== WORK INSTRUCTIONS ==
The lines you need are those holding the word "ggtitle"; pull them from the material.

== DATA ==

-.-.-

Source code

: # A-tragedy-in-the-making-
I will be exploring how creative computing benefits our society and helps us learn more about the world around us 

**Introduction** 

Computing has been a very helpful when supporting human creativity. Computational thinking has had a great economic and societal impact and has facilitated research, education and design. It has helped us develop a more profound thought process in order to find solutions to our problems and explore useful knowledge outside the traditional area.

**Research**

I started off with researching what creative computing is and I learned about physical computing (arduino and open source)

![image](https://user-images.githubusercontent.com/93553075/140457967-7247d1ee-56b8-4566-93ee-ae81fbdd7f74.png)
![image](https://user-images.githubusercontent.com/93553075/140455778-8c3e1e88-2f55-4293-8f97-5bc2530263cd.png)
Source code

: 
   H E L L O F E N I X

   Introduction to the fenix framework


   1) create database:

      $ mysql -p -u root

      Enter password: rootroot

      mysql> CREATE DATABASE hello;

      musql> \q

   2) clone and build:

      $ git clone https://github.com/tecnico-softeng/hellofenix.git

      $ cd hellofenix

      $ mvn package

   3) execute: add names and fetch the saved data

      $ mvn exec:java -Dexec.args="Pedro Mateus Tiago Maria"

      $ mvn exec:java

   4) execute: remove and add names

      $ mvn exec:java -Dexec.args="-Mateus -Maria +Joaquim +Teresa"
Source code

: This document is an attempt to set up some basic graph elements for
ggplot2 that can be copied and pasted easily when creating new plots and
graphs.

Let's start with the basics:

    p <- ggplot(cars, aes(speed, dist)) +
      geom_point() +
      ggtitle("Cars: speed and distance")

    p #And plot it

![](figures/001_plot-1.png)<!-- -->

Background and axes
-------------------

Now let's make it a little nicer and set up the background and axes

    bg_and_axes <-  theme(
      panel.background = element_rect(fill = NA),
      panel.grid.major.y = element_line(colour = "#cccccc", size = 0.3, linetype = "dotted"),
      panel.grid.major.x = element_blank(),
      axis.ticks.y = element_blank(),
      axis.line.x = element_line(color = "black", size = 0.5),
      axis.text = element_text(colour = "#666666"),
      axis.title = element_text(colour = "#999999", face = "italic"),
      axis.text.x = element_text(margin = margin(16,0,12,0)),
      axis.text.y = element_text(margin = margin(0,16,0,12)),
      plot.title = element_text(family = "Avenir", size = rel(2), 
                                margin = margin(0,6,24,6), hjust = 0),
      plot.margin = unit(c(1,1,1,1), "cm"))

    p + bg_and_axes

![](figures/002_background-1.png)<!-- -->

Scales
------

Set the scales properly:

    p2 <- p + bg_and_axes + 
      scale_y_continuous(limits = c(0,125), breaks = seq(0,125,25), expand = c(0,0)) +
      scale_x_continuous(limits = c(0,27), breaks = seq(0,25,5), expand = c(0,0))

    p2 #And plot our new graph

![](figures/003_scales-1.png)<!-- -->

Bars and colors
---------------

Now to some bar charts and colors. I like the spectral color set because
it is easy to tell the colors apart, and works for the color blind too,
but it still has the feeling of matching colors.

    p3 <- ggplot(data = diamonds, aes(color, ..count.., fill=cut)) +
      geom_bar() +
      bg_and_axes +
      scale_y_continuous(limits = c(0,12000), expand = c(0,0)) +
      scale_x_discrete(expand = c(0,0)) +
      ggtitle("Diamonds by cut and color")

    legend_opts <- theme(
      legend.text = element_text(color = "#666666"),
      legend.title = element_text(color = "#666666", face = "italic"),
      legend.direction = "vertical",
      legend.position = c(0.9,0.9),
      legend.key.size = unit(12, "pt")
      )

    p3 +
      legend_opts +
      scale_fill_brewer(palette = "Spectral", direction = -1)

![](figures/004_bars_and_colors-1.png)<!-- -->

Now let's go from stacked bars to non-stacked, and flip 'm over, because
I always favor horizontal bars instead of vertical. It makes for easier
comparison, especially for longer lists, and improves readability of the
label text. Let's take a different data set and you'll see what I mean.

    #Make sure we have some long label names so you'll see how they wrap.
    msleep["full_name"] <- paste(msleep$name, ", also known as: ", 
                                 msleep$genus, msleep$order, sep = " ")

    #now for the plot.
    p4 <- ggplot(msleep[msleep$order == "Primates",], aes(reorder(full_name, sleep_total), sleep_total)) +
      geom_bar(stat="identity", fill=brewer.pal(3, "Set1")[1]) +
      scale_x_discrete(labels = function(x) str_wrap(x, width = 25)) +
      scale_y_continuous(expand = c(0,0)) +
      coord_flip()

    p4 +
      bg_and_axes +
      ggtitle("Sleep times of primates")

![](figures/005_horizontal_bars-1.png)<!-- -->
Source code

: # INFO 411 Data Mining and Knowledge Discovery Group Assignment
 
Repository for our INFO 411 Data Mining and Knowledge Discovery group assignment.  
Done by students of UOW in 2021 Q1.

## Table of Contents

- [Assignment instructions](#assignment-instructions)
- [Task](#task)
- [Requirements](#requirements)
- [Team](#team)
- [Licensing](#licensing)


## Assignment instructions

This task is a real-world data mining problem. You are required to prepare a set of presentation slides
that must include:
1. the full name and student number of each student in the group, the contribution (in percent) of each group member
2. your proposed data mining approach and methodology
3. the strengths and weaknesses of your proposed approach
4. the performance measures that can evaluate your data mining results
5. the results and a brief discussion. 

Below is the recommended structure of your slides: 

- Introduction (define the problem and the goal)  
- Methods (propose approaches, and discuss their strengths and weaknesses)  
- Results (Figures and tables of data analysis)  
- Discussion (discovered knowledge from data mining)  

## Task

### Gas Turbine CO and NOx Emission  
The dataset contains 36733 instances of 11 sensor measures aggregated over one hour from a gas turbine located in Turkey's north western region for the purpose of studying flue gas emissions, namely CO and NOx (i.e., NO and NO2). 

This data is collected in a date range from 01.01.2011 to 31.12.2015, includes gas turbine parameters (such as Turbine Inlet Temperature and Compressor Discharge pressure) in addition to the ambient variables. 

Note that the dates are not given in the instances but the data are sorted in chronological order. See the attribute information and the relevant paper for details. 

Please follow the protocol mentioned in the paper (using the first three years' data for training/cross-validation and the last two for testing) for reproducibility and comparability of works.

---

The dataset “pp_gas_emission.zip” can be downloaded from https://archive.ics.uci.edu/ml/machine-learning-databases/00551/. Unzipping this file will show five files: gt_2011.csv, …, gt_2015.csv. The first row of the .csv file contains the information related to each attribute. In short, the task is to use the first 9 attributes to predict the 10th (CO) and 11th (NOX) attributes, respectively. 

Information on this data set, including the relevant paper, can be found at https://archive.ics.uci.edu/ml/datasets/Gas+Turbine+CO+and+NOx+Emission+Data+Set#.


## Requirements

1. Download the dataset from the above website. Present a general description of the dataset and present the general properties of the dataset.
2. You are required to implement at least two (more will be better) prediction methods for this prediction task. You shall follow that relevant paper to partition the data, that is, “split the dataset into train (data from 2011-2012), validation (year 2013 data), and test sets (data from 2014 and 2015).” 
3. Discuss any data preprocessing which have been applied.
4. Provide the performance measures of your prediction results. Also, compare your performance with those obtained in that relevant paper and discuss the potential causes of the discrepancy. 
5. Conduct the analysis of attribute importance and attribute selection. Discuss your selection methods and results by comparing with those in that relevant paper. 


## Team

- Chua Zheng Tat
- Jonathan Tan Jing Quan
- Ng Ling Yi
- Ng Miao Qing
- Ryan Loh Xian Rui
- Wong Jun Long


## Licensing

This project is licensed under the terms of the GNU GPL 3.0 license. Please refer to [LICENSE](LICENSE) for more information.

-.-.-

== EXERCISE OUTPUT ==
      ggtitle("Cars: speed and distance")
      ggtitle("Diamonds by cut and color")
      ggtitle("Sleep times of primates")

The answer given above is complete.